• **Brief**
For the entries that follow, count the lines containing the string "debugging" and write only the number.

Start of Information given

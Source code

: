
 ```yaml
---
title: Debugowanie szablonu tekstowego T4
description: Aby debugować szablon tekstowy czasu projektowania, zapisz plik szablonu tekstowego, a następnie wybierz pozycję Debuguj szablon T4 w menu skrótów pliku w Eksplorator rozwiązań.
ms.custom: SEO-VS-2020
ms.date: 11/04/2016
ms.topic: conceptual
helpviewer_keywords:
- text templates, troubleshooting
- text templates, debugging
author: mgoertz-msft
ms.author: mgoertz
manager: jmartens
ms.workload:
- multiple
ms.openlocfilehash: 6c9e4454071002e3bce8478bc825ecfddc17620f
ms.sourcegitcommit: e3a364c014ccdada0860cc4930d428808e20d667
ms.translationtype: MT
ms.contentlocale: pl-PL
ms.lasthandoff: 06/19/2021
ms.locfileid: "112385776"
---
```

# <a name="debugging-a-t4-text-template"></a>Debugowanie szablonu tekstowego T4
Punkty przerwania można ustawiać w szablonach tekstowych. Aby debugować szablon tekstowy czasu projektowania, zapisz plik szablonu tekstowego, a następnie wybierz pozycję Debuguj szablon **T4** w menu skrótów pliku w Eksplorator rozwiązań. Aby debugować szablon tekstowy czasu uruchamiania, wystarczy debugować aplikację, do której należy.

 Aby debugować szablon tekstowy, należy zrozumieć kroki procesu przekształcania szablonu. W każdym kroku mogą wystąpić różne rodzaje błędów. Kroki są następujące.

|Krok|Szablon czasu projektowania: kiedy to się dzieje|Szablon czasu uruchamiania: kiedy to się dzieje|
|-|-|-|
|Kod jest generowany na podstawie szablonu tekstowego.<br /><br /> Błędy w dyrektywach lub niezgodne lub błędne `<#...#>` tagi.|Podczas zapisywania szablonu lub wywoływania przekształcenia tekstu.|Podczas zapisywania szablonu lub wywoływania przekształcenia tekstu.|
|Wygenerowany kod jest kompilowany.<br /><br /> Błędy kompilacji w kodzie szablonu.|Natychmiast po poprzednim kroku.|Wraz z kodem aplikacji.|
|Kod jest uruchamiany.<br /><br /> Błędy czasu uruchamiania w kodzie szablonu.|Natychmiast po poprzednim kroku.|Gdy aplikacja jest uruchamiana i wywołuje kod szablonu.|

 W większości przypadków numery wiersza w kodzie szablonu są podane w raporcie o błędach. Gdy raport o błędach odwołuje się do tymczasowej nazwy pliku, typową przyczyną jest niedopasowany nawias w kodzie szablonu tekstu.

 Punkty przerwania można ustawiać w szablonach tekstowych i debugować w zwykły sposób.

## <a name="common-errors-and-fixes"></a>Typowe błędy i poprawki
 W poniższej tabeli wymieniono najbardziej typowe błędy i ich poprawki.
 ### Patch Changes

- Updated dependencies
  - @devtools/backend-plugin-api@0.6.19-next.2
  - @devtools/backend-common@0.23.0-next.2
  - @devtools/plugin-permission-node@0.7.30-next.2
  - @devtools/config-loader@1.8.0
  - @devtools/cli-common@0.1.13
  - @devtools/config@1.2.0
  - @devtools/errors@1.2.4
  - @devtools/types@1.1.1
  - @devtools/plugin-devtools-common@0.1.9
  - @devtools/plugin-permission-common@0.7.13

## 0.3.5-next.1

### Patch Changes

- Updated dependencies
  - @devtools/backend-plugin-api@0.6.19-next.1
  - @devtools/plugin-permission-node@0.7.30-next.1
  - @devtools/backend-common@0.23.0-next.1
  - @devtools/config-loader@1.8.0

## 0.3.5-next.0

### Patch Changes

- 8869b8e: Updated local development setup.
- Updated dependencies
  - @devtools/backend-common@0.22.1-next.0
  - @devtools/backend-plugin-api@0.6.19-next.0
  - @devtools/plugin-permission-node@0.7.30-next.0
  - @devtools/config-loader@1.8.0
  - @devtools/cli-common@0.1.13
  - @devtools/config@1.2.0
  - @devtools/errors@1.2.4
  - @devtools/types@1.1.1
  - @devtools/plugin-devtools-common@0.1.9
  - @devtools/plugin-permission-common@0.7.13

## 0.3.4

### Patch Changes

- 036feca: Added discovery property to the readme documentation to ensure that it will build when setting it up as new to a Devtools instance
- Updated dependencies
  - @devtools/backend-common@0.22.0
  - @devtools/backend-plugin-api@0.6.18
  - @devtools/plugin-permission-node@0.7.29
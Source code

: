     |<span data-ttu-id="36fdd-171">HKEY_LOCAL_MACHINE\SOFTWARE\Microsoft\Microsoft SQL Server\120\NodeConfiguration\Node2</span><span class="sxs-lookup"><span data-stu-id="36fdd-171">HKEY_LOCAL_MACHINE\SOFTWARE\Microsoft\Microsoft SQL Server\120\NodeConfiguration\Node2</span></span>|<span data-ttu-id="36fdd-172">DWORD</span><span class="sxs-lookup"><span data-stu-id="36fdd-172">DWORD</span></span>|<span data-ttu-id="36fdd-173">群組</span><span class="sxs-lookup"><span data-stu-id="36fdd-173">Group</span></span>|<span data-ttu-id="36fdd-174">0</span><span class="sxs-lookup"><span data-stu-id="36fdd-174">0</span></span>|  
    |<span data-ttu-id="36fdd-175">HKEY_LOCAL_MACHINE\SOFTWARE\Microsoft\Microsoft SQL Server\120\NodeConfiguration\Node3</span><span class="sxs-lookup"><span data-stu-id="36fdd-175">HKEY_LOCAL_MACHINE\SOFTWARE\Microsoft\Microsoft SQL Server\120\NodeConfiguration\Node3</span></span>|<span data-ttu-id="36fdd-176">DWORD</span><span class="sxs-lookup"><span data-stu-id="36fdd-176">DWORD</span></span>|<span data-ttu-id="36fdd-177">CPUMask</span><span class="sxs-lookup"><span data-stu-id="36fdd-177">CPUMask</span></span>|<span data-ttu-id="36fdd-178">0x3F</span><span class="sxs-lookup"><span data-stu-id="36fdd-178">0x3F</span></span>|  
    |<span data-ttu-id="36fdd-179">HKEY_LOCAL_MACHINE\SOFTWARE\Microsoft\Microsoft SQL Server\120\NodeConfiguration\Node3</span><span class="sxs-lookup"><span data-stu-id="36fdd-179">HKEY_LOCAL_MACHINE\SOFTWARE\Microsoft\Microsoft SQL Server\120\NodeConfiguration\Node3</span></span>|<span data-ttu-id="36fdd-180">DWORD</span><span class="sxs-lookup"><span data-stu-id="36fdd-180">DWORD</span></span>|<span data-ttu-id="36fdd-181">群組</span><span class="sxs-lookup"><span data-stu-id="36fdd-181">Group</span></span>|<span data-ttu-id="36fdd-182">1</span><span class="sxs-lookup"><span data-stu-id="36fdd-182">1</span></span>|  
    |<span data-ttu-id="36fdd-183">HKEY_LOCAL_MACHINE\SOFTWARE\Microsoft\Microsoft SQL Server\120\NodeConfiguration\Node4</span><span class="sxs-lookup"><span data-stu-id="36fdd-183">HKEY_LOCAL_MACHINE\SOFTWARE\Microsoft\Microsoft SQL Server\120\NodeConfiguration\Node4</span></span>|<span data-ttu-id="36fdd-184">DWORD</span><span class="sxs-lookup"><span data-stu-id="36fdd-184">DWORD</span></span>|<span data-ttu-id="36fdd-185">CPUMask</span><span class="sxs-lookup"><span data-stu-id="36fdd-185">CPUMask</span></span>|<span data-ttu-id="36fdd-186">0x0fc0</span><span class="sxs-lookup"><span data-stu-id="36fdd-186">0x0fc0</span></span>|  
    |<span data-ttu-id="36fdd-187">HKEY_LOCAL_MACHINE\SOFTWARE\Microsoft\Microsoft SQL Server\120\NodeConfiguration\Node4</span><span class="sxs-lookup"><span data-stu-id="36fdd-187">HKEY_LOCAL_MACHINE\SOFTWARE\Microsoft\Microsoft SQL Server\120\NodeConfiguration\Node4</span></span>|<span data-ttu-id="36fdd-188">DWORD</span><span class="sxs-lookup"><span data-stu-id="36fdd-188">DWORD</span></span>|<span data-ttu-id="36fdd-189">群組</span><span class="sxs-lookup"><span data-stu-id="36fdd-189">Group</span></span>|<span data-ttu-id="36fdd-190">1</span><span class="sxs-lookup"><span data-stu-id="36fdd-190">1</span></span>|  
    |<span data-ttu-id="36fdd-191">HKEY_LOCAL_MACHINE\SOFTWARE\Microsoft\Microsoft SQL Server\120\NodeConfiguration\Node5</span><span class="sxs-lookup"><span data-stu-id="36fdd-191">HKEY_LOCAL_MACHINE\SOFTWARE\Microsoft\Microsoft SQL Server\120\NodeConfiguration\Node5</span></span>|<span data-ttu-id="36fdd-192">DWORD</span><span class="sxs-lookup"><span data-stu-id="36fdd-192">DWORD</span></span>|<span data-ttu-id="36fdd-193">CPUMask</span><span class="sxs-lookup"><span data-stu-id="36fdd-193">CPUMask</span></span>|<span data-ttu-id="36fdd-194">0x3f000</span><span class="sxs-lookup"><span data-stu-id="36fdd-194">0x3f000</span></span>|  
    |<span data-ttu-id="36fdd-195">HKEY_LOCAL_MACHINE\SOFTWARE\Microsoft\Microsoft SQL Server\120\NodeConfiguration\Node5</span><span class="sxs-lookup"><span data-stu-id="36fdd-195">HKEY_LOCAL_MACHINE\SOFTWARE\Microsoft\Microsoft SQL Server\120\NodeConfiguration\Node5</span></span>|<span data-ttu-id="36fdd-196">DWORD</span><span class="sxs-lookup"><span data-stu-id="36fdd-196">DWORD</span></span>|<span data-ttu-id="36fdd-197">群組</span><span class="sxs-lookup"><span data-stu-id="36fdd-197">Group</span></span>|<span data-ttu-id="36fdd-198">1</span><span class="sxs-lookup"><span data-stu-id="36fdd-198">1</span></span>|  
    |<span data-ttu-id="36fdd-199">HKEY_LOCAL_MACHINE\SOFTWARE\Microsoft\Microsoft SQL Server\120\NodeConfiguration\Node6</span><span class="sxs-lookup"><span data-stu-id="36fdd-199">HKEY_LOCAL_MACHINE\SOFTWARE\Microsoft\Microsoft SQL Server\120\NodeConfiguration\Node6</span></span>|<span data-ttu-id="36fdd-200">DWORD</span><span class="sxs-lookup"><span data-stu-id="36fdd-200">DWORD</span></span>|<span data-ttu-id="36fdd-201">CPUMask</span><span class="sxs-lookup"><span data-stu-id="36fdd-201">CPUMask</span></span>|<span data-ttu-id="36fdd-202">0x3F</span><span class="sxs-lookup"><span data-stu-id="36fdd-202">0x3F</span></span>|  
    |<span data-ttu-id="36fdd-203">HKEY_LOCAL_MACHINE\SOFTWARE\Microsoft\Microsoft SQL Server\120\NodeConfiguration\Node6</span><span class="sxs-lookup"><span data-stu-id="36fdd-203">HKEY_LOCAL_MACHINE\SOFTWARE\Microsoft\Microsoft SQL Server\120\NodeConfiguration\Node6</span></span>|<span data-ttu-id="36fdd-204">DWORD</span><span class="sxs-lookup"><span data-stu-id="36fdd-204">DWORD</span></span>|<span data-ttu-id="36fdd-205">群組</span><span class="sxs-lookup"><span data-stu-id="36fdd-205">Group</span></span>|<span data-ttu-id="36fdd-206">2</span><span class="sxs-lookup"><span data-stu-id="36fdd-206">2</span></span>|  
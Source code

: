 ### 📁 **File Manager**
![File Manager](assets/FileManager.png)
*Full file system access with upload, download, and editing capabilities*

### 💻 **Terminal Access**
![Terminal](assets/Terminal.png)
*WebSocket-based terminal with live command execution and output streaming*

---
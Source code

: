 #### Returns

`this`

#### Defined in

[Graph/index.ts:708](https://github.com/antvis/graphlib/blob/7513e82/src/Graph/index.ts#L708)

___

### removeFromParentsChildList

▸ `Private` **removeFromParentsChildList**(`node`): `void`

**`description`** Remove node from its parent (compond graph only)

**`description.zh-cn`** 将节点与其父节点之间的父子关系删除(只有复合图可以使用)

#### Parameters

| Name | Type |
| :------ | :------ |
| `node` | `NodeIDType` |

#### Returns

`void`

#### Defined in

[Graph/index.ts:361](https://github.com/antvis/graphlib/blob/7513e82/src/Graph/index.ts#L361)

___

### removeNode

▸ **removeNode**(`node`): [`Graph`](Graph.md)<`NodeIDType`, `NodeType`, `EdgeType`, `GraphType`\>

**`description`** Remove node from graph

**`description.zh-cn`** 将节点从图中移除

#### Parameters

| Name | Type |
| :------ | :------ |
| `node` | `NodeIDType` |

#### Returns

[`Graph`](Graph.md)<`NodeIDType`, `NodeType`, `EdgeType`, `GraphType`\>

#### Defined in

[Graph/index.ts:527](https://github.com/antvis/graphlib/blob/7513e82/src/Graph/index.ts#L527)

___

End of Information given

• **The completed task**
2